E’ sì vero che i contenuti di questo principio non sono rigidamente ancorati a parametri immutabili ma vengono plasmati sull’evoluzione dei tempi e dei luoghi; ma l’etica cattolica nella sua fattiva applicazione non può fungere in alcun modo da supporto a metodi di produzione che nei fatti, aldilà delle enunciazioni di facciata, contraddice questa prospettiva. Cosa significa, ed in cosa si sostanzia, questa affermazione?

In una semplice ed immediata considerazione: in ogni sistema economico, ogni forma di incentivazione a supporto del processo produttivo genererà risultati tanto più positivi per la collettività quanto maggiore sarà il modo e la qualità con cui gli operatori percepiscono, valutano e reagiscono a tali incentivi.
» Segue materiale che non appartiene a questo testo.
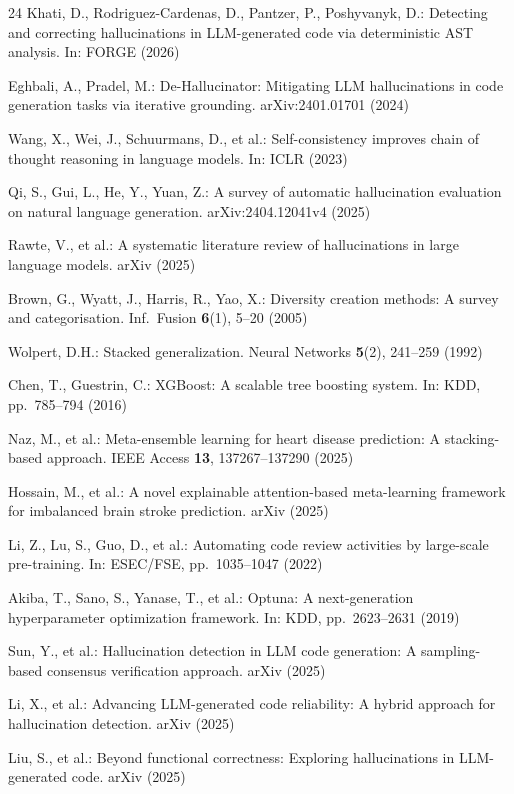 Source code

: \documentclass[runningheads]{llncs}
\begin{document}
\begin{thebibliography}{24}
Khati, D., Rodriguez-Cardenas, D., Pantzer, P., Poshyvanyk, D.: Detecting and correcting hallucinations in LLM-generated code via deterministic AST analysis. In: FORGE (2026)

Eghbali, A., Pradel, M.: De-Hallucinator: Mitigating LLM hallucinations in code generation tasks via iterative grounding. arXiv:2401.01701 (2024)

Wang, X., Wei, J., Schuurmans, D., et al.: Self-consistency improves chain of thought reasoning in language models. In: ICLR (2023)

Qi, S., Gui, L., He, Y., Yuan, Z.: A survey of automatic hallucination evaluation on natural language generation. arXiv:2404.12041v4 (2025)

Rawte, V., et al.: A systematic literature review of hallucinations in large language models. arXiv (2025)

Brown, G., Wyatt, J., Harris, R., Yao, X.: Diversity creation methods: A survey and categorisation. Inf.\ Fusion \textbf{6}(1), 5--20 (2005)

Wolpert, D.H.: Stacked generalization. Neural Networks \textbf{5}(2), 241--259 (1992)

Chen, T., Guestrin, C.: XGBoost: A scalable tree boosting system. In: KDD, pp.~785--794 (2016)

Naz, M., et al.: Meta-ensemble learning for heart disease prediction: A stacking-based approach. IEEE Access \textbf{13}, 137267--137290 (2025)

Hossain, M., et al.: A novel explainable attention-based meta-learning framework for imbalanced brain stroke prediction. arXiv (2025)

Li, Z., Lu, S., Guo, D., et al.: Automating code review activities by large-scale pre-training. In: ESEC/FSE, pp.~1035--1047 (2022)

Akiba, T., Sano, S., Yanase, T., et al.: Optuna: A next-generation hyperparameter optimization framework. In: KDD, pp.~2623--2631 (2019)

Sun, Y., et al.: Hallucination detection in LLM code generation: A sampling-based consensus verification approach. arXiv (2025)

Li, X., et al.: Advancing LLM-generated code reliability: A hybrid approach for hallucination detection. arXiv (2025)

Liu, S., et al.: Beyond functional correctness: Exploring hallucinations in LLM-generated code. arXiv (2025)

\end{thebibliography}
\end{document}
E questa risposta farà la differenza. In una parola, sono i Valori etici, la loro presenza ed il loro peso nelle decisioni imprenditoriali, a giocare un ruolo decisivo nel destino di una collettività. Chi da quasi 50 anni ha capito e fatto propri questi concetti è Silvano Pedrollo, fondatore dell’omonimo gruppo di San Bonifacio.

La sua azienda è fra i leader mondiali della produzione di elettropompe, che esporta in tutti i 5 continenti, con fatturati in costante crescita. Alle consuete parole d’ordine di ogni imprenditore di successo, egli ne ha aggiunta un’altra più articolata, che costituisce la scaturigine dei numerosi riconoscimenti accademici ed istituzionali: l’acqua è la vera ricchezza dell’umanità e tutti devono poterne disporre in quantità e qualità tale da garantire a se stessi ed alle proprie famiglie una esistenza dignitosa. Basta probabilmente questa convinzione, a cui sono sempre seguiti comportamenti di politica e strategia industriale coerenti e conseguenti, per inquadrare nella giusta luce la dimensione di una persona il cui portato di moralità, non millantata ma praticata, è sempre andato di pari passo con il poderoso sviluppo della sua attività.

Non penso che l’elencazione delle sue onorificenze attribuisca maggior peso al suo lavoro. Una delle virtù di chi è realmente capace è l’umiltà e nelle sue non molte dichiarazioni pubbliche Silvano Pedrollo fa trasparire chiaramente questa sua dote. Assieme ad un’altra, che è la responsabilità, intesa come dovere sociale nei confronti di coloro i quali dipendono, direttamente o indirettamente, dall’operato della sua creatura, oggi e in un futuro che ad ogni evidenza si palesa sempre più ricco di incognite.

In quest’ottica si colloca la decisione di privilegiare gli investimenti in R&S come prima destinazione dei profitti, nonché quella di dare continuità al suo impegno di garantire questa risorsa indispensabile per le generazioni a venire coinvolgendo nella sua visione di business i figli e, presumibilmente fra qualche anno, i nipoti. Per il nostro giornale è motivo di orgoglio averlo insignito nel 2014 del Premio di imprenditore veronese dell’anno; l’auspicio è che il suo esempio eserciti un effetto moltiplicativo su una categoria non di rado piuttosto refrattaria a temi come etica e solidarietà.

Esistono, e sono concretamente praticati, anche valori imprenditoriali di economia civile oltre il mero, seppur importante, ottenimento del profitto. Silvano Pedrollo ed altri come lui ne rappresentano chiara ed incontrovertibile testimonianza.